Dans les start-up, la frontière est ténue entre engagement total et management toxique
« L’un des patrons appelait un manager “mon toutou” devant tout le monde, alors qu’il faisait juste bien son travail, raconte au Monde Vincent (les prénoms ont été modifiés), un ancien salarié de la start-up d’intérim Iziwork. Après six mois d’humiliation, ils ont imprimé un t-shirt avec une photo de chien, et au verso la phrase “bonne petite bête or go home (rentre chez toi)” ».
La victime présumée de cette anecdocte s’incrit en faux et la qualifie de « plaisanterie entre amis ». « Il y a bien eu un t-shirt, mais jamais je n’ai été appelé toutou, et jamais je ne me suis senti humilié. Quant à l’expression “bonne petite bête or go home” c’est un détournement humoristique de notre mantra “go big or go home” ».
De son côté, Chloé, ex-chargée de recrutement dans la même entreprise, se souvient : « On me faisait travailler en arrêt de travail. Un jour, je me suis fait renverser par une voiture, ma manageuse m’a demandé de bosser ». Chez Iziwork comme ailleurs, les témoignages de mauvaises pratiques pleuvent sur le réseau social Instagram.
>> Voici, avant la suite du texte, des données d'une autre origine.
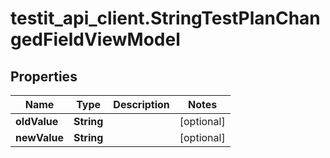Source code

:# testit_api_client.StringTestPlanChangedFieldViewModel

## Properties

Name | Type | Description | Notes
------------ | ------------- | ------------- | -------------
**oldValue** | **String** |  | [optional] 
**newValue** | **String** |  | [optional] 


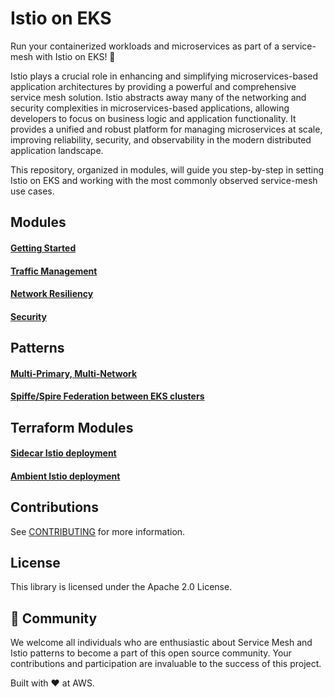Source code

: # Istio on EKS

Run your containerized workloads and microservices as part of a service-mesh 
with Istio on EKS! 🚀 

Istio plays a crucial role in enhancing and simplifying microservices-based 
application architectures by providing a powerful and comprehensive service mesh 
solution. Istio abstracts away many of the networking and security complexities 
in microservices-based applications, allowing developers to focus on business 
logic and application functionality. It provides a unified and robust platform 
for managing microservices at scale, improving reliability, security, and 
observability in the modern distributed application landscape. 

This repository, organized in modules, will guide you step-by-step in setting 
Istio on EKS and working with the most commonly observed service-mesh use cases.

## Modules 

#### [Getting Started](modules/01-getting-started/README.md)
#### [Traffic Management](modules/02-traffic-management/README.md)
#### [Network Resiliency](modules/03-network-resiliency/README.md)
#### [Security](modules/04-security/README.md)

## Patterns

#### [Multi-Primary, Multi-Network](patterns/multi-cluster-multinetwork-multiprimary/README.md)
#### [Spiffe/Spire Federation between EKS clusters](patterns/eks-istio-mesh-spire-federation/README.md)

## Terraform Modules

#### [Sidecar Istio deployment](terraform-blueprint/sidecar/README.md)
#### [Ambient Istio deployment](terraform-blueprint/ambient/README.md)

## Contributions
See [CONTRIBUTING](CONTRIBUTING.md#security-issue-notifications) for more information.

## License
This library is licensed under the Apache 2.0 License.

## 🙌 Community
We welcome all individuals who are enthusiastic about Service Mesh and Istio patterns to become a part of this open source community. Your contributions and participation are invaluable to the success of this project.

Built with ❤️ at AWS.

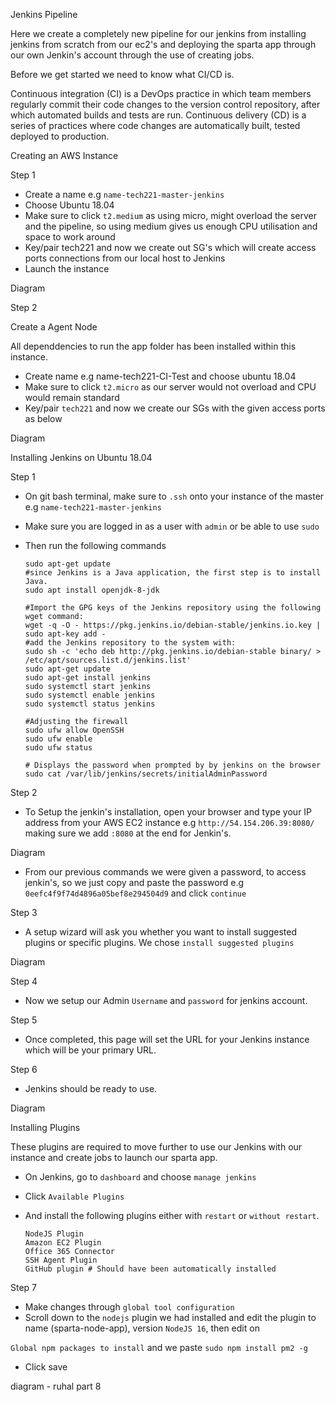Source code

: Jenkins Pipeline

Here we create a completely new pipeline for our jenkins from installing jenkins from scratch from our ec2's and deploying the sparta app through our own 
Jenkin's account through the use of creating jobs.

Before we get started we need to know what CI/CD is.

Continuous integration (CI) is a DevOps practice in which team members regularly commit their code changes to the version control repository, 
after which automated builds and tests are run. Continuous delivery (CD) is a series of practices where code changes are automatically built, tested
deployed to production.

Creating an AWS Instance 

Step 1 

- Create a name e.g `name-tech221-master-jenkins`
- Choose Ubuntu 18.04
- Make sure to click `t2.medium` as using micro, might overload the server and the pipeline, so using medium gives us enough CPU utilisation and space 
to work around 
- Key/pair tech221 and now we create out SG's which will create access ports connections from our local host to Jenkins 
- Launch the instance

Diagram

Step 2 

Create a Agent Node

All dependdencies to run the app folder has been installed within this instance.

- Create name e.g name-tech221-CI-Test and choose ubuntu 18.04
- Make sure to click `t2.micro` as our server would not overload and CPU would remain standard
- Key/pair `tech221` and now we create our SGs with the given access ports as below

Diagram 

Installing Jenkins on Ubuntu 18.04

Step 1 

- On git bash terminal, make sure to `.ssh` onto your instance of the master e.g `name-tech221-master-jenkins`
- Make sure you are logged in as a user with `admin` or be able to use `sudo`
- Then run the following commands

      sudo apt-get update
      #since Jenkins is a Java application, the first step is to install Java.
      sudo apt install openjdk-8-jdk

      #Import the GPG keys of the Jenkins repository using the following wget command:
      wget -q -O - https://pkg.jenkins.io/debian-stable/jenkins.io.key | sudo apt-key add -
      #add the Jenkins repository to the system with:
      sudo sh -c 'echo deb http://pkg.jenkins.io/debian-stable binary/ > /etc/apt/sources.list.d/jenkins.list'
      sudo apt-get update
      sudo apt-get install jenkins
      sudo systemctl start jenkins
      sudo systemctl enable jenkins
      sudo systemctl status jenkins
      
      #Adjusting the firewall
      sudo ufw allow OpenSSH
      sudo ufw enable
      sudo ufw status
      
      # Displays the password when prompted by by jenkins on the browser
      sudo cat /var/lib/jenkins/secrets/initialAdminPassword    

Step 2 

- To Setup the jenkin's installation, open your browser and type your IP address from your AWS EC2 instance e.g `http://54.154.206.39:8080/` making sure
we add `:8080` at the end for Jenkin's.

Diagram

- From our previous commands we were given a password, to access jenkin's, so we just copy and paste the password e.g `0eefc4f9f74d4896a05bef8e294504d9` and click `continue` 

Step 3 

- A setup wizard will ask you whether you want to install suggested plugins or specific plugins. We chose `install suggested plugins`

Diagram

Step 4

- Now we setup our Admin `Username` and `password` for jenkins account.

Step 5 

- Once completed, this page will set the URL for your Jenkins instance which will be your primary URL.

Step 6

- Jenkins should be ready to use.

Diagram

Installing Plugins

These plugins are required to move further to use our Jenkins with our instance and create jobs to launch our sparta app.

- On Jenkins, go to `dashboard` and choose `manage jenkins`


- Click `Available Plugins`
- And install the following plugins either with `restart` or `without restart`.

      NodeJS Plugin
      Amazon EC2 Plugin
      Office 365 Connector
      SSH Agent Plugin
      GitHub plugin # Should have been automatically installed
      
Step 7

- Make changes through `global tool configuration`
- Scroll down to the `nodejs` plugin we had installed and edit the plugin to name (sparta-node-app), version `NodeJS 16`, then edit on 

`Global npm packages to install` and we paste `sudo npm install pm2 -g`

- Click save

diagram - ruhal part 8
Créé le 25 décembre 2020 par une ancienne employée de start-up, le compte Balance ta start-up (BTS) relaie, depuis deux mois, la parole de centaines de salariés qui dénoncent anonymement les méthodes de management toxiques des start-up. « J’ai été témoin d’abus. Souvent, les mêmes schémas s’y reproduisent, liés au non-respect du droit du travail », explique Louise, la fondatrice de BTS, qui tient à rester anonyme.
Eviter la diffamation
Balance ta start-up s’inscrit dans une lignée de libération de la parole amorcée par #balancetonporc en 2018. « Il y a une grande omerta. Quand on est bloqué, les réseaux sociaux sont le dernier recours », observe Louise. Pour vérifier l’authenticité des témoignages et éviter la diffamation, « je demande si la personne a bien travaillé dans l’entreprise, elle doit m’envoyer une preuve : un extrait de profil LinkedIn, un contrat de travail… », explique cette trentenaire. Au 25 février, quelque 147 start-up sont mises en cause par plus de 1 200 témoignages. Parmi elles, les très populaires Lou Yetu, Lydia, Swile et Doctolib.
BTS invite évidemment les entreprises à exercer leur droit de réponse, mais sans grand succès. Seules quatre ont répondu, dont une seule reconnaît le problème. Lou Yetu, qui vend des bijoux, dénonce une « campagne de dénigrement » et parle de « choses fausses et infondées ». Pour y voir plus clair, elle a toutefois annoncé le lancement d’un « audit indépendant ».